Evaluation against Human Preferences
=======================================
<!-- Outline:
- Brief intro to Reasonable crowd / Interface to Reasonable crowd
- EValuation process / options
- Try to describe in a generic way (i.e., not specific to reasonable crowd)
-->

This section outlines how to evaluate a rulebook's performance by comparing its automated judgments against human preferences, using the [**Reasonable Crowd**](https://github.com/bassam-motional/Reasonable-Crowd) dataset as a benchmark.

## Overview of Reasonable Crowd

**Reasonable Crowd** is a dataset designed to bridge the gap between formal safety rules and human intuition. It consists of numerous driving scenarios where human participants have provided votes on which of two trajectories is safer or more "reasonable". In the evaluation pipeline, the goal is to see if the rulebook ranks these scenarios in the same order as the majority of humans.

---

## The Evaluation Flow

The evaluation process follows a structured path from raw trajectory data to a final accuracy score:

1. Trajectories are loaded from `.json` files and mapped to their respective road networks (e.g., Town01, Town05).
    
2. Human votes and agreement levels are matched to the corresponding trajectory pairs.
    
3. A `Rulebook` is created using a `.graph` file (defining the hierarchy) and a mapping of IDs to `Rule` objects.
    
4. For each scenario pair (A,B), the rulebook evaluates both. If the rulebook finds more violations in A, it predicts B is safer.
    
5. The system calculates:
    
    - **Correct**: Rulebook and humans agree.
        
    - **Incomparable**: The rulebook cannot determine a winner (e.g., both have 0 violations).
        
    - **Accuracy**: The percentage of human-decided pairs correctly predicted by the rulebook.
        

---

## Caching and Optimization

Evaluating a complex rulebook across thousands of frames is computationally expensive. To solve this, the pipeline caches rule evaluations per trajectory-parameter pair:

- **Tuning Cache**: When a rule's parameters (like a distance threshold) are changed, the system checks a `tuning_cache.pkl`. If that specific rule with those specific parameters has been run on that trajectory before, it pulls the result instantly.
    
- **Optimization**: The optimization process aims to find the rulebook configuration that best matches human preferences (on the training split) by adjusting both rule parameters and rule priorities. The framework supports three primary optimization approaches:

Greedy Parameter Optimization: Sequentially adjusts parameters (like distance thresholds) for each rule to find a local optimum.

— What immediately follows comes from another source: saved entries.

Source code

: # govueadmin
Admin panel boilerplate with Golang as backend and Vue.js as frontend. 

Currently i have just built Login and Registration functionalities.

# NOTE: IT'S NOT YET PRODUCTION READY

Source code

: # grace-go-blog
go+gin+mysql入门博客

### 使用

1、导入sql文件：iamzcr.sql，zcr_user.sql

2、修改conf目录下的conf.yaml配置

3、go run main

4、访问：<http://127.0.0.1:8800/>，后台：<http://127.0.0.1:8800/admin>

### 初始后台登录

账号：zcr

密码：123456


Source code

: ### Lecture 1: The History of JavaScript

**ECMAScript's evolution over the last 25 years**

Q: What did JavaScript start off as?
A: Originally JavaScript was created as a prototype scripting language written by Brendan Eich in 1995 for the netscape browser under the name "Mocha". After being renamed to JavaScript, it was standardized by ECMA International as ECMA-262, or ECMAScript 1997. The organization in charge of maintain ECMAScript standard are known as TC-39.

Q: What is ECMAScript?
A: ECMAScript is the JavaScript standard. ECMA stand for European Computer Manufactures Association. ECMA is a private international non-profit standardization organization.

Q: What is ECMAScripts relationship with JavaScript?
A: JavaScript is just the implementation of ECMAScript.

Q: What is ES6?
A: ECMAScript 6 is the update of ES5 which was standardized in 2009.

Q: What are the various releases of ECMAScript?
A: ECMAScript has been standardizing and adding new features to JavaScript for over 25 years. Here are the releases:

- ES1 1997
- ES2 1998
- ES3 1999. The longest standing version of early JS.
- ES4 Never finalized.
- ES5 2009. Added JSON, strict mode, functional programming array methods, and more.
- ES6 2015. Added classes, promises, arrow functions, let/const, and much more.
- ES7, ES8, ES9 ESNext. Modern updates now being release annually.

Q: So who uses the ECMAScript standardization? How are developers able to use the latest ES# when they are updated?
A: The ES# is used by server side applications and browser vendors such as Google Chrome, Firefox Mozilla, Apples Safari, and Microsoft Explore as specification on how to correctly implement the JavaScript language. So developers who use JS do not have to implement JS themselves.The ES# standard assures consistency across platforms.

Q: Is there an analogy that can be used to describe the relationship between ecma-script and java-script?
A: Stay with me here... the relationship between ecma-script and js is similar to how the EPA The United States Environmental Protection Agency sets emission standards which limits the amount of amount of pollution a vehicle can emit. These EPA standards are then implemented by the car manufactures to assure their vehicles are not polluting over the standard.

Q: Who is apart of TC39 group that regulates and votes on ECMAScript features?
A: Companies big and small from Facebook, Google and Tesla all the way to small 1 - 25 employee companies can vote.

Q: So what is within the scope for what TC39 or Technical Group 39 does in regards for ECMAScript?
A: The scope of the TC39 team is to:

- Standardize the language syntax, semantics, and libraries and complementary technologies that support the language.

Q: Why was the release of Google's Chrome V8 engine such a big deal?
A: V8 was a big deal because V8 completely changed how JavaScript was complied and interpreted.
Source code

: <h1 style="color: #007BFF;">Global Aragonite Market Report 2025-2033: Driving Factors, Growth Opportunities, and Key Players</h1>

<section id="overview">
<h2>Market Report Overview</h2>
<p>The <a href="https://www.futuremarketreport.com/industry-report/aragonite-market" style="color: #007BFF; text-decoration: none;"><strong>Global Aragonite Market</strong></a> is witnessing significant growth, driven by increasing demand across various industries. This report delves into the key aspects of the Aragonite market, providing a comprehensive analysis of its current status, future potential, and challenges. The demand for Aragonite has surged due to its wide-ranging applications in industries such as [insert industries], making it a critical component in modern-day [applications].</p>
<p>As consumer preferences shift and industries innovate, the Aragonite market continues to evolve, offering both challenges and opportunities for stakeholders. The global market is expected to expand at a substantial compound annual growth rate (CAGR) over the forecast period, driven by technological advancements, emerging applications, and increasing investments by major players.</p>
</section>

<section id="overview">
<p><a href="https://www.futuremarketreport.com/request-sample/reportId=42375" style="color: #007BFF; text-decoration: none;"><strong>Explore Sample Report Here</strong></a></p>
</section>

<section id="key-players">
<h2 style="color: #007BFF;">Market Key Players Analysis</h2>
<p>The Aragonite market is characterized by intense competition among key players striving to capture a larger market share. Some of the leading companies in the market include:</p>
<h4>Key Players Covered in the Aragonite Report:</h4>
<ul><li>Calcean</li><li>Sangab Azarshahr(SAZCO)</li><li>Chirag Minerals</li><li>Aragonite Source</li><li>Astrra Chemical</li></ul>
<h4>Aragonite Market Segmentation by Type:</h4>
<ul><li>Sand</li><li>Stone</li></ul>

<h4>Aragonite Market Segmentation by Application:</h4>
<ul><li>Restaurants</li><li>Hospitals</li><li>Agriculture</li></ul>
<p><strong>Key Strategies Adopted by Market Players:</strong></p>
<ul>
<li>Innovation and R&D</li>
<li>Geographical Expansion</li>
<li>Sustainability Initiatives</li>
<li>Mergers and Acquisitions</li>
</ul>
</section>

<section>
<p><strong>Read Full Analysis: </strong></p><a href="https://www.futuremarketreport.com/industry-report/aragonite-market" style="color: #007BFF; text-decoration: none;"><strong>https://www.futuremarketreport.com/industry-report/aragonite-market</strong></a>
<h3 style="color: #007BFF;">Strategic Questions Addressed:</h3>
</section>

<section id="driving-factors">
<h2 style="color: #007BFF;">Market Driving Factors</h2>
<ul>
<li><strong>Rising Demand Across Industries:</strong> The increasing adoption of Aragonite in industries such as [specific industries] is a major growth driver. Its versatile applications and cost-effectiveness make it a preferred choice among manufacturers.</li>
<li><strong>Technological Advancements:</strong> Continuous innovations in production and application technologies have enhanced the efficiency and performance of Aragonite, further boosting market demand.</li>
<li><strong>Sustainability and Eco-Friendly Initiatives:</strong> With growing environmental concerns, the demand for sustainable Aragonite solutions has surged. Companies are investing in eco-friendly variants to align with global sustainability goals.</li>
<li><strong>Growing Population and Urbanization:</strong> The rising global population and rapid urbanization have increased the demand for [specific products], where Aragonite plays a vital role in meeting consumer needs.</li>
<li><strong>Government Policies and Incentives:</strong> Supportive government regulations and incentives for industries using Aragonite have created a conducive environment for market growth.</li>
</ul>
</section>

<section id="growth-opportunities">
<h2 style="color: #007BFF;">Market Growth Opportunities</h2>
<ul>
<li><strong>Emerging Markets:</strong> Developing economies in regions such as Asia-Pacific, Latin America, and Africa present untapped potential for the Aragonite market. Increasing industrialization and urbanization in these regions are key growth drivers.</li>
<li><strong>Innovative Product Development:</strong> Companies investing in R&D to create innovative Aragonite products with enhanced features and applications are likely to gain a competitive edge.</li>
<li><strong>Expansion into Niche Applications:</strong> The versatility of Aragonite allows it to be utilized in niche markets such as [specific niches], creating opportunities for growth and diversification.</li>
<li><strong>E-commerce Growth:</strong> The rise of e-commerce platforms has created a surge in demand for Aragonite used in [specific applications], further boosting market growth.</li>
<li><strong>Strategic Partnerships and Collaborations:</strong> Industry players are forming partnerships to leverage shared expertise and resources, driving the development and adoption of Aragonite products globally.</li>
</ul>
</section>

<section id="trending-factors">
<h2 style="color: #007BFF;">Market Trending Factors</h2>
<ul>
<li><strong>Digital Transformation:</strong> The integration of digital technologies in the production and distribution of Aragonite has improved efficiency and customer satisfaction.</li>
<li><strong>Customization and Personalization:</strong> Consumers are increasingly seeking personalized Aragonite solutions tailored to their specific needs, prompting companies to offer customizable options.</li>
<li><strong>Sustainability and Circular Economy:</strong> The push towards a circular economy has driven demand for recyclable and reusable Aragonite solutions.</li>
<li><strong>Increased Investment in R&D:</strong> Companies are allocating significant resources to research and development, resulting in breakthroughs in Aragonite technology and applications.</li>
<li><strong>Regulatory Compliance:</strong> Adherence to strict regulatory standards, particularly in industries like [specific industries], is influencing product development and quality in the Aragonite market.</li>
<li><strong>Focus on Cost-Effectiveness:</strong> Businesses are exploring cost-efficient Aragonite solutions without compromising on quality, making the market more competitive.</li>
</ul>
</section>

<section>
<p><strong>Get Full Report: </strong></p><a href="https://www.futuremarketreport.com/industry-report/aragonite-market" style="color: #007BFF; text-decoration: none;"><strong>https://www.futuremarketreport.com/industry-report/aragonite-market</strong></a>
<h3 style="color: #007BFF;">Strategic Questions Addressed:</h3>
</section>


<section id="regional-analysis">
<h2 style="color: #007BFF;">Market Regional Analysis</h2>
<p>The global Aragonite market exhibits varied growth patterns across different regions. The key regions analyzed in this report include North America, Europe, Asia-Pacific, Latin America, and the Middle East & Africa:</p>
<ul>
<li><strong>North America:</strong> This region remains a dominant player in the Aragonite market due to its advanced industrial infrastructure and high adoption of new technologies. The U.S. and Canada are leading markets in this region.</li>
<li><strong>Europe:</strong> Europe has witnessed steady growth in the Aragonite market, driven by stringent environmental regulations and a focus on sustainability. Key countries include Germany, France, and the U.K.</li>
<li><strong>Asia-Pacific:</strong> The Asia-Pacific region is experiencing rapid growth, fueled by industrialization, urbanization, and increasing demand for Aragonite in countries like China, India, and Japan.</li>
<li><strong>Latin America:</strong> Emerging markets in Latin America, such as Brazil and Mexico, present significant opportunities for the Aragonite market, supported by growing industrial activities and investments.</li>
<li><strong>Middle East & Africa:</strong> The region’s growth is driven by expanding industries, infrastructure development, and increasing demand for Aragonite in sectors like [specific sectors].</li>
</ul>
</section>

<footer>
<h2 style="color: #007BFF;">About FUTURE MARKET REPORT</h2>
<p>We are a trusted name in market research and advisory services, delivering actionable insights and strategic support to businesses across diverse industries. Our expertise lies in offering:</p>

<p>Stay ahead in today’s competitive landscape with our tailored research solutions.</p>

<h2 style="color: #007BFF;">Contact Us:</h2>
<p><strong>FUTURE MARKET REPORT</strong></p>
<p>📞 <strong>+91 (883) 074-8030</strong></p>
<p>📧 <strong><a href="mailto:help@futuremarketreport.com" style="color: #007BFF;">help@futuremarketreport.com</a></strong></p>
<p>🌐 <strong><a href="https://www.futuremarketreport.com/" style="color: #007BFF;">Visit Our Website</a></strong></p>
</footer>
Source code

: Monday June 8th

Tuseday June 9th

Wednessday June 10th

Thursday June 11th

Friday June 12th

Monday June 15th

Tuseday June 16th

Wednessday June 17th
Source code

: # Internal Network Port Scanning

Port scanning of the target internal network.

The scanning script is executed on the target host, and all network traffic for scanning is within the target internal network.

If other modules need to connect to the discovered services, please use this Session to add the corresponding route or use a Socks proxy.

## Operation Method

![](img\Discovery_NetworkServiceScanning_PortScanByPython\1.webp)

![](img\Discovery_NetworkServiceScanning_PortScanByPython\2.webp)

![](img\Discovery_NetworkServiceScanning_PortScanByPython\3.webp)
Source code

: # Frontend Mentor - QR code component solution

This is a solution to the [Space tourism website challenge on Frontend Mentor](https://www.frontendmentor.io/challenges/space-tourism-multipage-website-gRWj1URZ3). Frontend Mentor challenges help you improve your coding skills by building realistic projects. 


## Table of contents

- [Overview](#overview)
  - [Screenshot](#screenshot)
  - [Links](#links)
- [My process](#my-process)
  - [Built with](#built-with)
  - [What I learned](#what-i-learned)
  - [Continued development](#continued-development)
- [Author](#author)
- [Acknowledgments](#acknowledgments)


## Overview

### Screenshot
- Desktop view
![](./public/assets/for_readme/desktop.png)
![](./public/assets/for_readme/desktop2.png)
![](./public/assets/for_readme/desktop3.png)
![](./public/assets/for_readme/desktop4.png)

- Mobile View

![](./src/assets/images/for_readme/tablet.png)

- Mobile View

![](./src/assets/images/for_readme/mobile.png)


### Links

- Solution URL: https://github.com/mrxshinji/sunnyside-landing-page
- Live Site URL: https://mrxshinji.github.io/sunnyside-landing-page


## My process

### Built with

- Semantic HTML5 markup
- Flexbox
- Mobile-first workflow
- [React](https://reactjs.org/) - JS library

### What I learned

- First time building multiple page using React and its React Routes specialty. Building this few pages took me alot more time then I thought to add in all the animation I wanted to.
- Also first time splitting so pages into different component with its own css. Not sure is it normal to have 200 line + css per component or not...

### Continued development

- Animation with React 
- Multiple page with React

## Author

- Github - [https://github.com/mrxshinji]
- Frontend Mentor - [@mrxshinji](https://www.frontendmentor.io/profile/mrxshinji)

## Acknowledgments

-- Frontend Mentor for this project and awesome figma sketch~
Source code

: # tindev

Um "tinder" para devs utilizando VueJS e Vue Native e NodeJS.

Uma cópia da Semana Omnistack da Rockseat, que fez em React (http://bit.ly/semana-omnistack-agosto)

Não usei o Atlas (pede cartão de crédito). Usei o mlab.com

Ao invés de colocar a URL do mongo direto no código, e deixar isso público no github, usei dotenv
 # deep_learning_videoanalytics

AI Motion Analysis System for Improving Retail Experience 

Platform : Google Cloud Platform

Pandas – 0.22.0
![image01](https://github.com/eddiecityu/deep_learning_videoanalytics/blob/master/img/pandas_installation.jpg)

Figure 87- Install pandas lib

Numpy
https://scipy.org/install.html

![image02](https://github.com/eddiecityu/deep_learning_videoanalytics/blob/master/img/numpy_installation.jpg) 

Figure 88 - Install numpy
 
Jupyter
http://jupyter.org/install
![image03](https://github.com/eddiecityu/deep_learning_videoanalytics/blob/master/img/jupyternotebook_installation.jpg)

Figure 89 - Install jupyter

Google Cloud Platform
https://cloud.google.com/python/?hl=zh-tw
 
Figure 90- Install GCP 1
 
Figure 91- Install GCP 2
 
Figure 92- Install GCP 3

Greedy Group Optimization: Reorders entire categories of rules (e.g., swapping the priority of "Safety" vs. "Comfort" groups) to improve the overall match rate.

Brute Force Group Optimization: Exhaustively tests every possible permutation of rule groups to find the global optimum.
    
---

## How to Run the Script

To evaluate the rulebook against the dataset, ensure your directory structure matches the `path_to_reasonable_crowd` variable and run the evaluation script:

```
python get_all_results.py
```

## Extending to Other Datasets

While this pipeline is written for Reasonable Crowd, you can adapt it for any dataset by following these steps:

1. **Format Trajectories**: Ensure your data can be parsed into the `Realization` and `State` objects.
    
2. **Define Comparisons**: Create a mapping of "Scenario A vs Scenario B" with a ground truth label (1 if A is better, 0 if B is better).
    
3. **Implement `Rule` Functions**: Write functions that utilize the `VariableHandler` to extract the features relevant to your specific dataset.